Sunfish sightings are persistently emerging along the West Coast, and some of these sightings feature notably large specimens – Holy Mola!
Jackie Hildering, a researcher affiliated with the Marine Education Resource Society, which is based on northern Vancouver Island, recently came across a striking photograph. The image portrayed an enormous Mola mola and was submitted to a citizen science project aimed at gathering data on two distinct species of sunfish found along the Pacific Coast.
The photograph, captured in Kyuquot Sound during early August off the western coast of Vancouver Island, vividly showcases the remarkable size of this creature.

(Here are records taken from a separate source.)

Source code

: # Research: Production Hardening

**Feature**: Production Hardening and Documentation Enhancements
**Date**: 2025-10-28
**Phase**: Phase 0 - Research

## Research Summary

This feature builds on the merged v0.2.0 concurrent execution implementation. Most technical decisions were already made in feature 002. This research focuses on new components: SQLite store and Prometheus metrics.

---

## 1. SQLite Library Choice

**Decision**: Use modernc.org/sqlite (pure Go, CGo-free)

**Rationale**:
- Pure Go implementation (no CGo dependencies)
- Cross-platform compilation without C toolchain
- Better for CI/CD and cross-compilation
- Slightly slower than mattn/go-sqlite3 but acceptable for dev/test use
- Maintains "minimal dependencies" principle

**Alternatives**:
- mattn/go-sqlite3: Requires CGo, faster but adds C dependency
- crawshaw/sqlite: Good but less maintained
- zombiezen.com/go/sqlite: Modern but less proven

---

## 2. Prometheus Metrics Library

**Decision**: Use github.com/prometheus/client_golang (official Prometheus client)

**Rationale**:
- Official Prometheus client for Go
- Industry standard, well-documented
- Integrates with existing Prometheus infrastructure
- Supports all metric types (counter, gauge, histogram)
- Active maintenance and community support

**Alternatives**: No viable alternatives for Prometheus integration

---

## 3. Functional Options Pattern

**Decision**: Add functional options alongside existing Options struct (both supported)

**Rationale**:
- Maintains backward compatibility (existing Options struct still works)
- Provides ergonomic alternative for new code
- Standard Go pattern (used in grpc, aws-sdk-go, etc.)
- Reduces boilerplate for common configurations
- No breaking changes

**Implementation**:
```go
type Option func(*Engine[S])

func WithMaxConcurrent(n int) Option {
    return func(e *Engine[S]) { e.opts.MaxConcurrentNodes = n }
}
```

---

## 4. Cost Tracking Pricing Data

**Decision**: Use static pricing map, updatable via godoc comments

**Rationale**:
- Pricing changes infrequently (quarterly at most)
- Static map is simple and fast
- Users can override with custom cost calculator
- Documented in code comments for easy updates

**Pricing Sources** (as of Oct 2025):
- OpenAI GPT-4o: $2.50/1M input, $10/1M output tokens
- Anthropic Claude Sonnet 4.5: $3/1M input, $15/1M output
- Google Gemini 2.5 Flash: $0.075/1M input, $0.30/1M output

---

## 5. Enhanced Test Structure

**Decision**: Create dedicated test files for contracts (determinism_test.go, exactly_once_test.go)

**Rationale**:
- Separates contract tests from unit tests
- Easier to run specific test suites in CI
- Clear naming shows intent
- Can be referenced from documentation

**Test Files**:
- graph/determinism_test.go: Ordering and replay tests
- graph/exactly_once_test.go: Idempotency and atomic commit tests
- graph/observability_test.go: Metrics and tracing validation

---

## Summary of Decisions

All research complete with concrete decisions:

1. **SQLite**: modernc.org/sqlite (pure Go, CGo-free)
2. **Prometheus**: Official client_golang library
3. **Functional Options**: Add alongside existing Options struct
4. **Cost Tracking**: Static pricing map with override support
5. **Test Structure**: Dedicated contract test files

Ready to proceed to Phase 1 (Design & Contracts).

Hildering emphasized that Molas can attain astonishing dimensions, sometimes exceeding three meters.
As an experienced diver and the education director of MERS, Hildering has encountered Molas during previous ocean surveys. Nevertheless, the photograph underscores the sheer magnificence of these enigmatic fish, she remarked.
“It’s such a striking photo. You can see how big it is next to the kayaks,” she said.
The Mola featured in the photograph, commonly referred to as an ocean sunfish, is one of the two Mola species that MERS is seeking public assistance in gathering information about in the region spanning from California to Alaska.
The second Mola species encountered in West Coast waters is the Mola tecta, which is also fittingly known as the hoodwinker sunfish. Hildering explained that this name is appropriate because, until recently, it was mistakenly identified as an ocean sunfish, resulting in its unnoticed presence in Pacific Northwest waters.
“They’ve been hiding in plain sight all this time,” Hildering said.
According to Hildering, the existence of the hoodwinker species was confirmed by New Zealand marine scientist Marianne Nyegaard in 2017. However, it was previously believed that the hoodwinker primarily inhabited the warmer waters of the Southern Hemisphere. It wasn’t until 2019 that Nyegaard stumbled upon social media posts featuring Mola photos from northwest waters. These posts had misidentified the specimens as ocean sunfish rather than the newly identified species.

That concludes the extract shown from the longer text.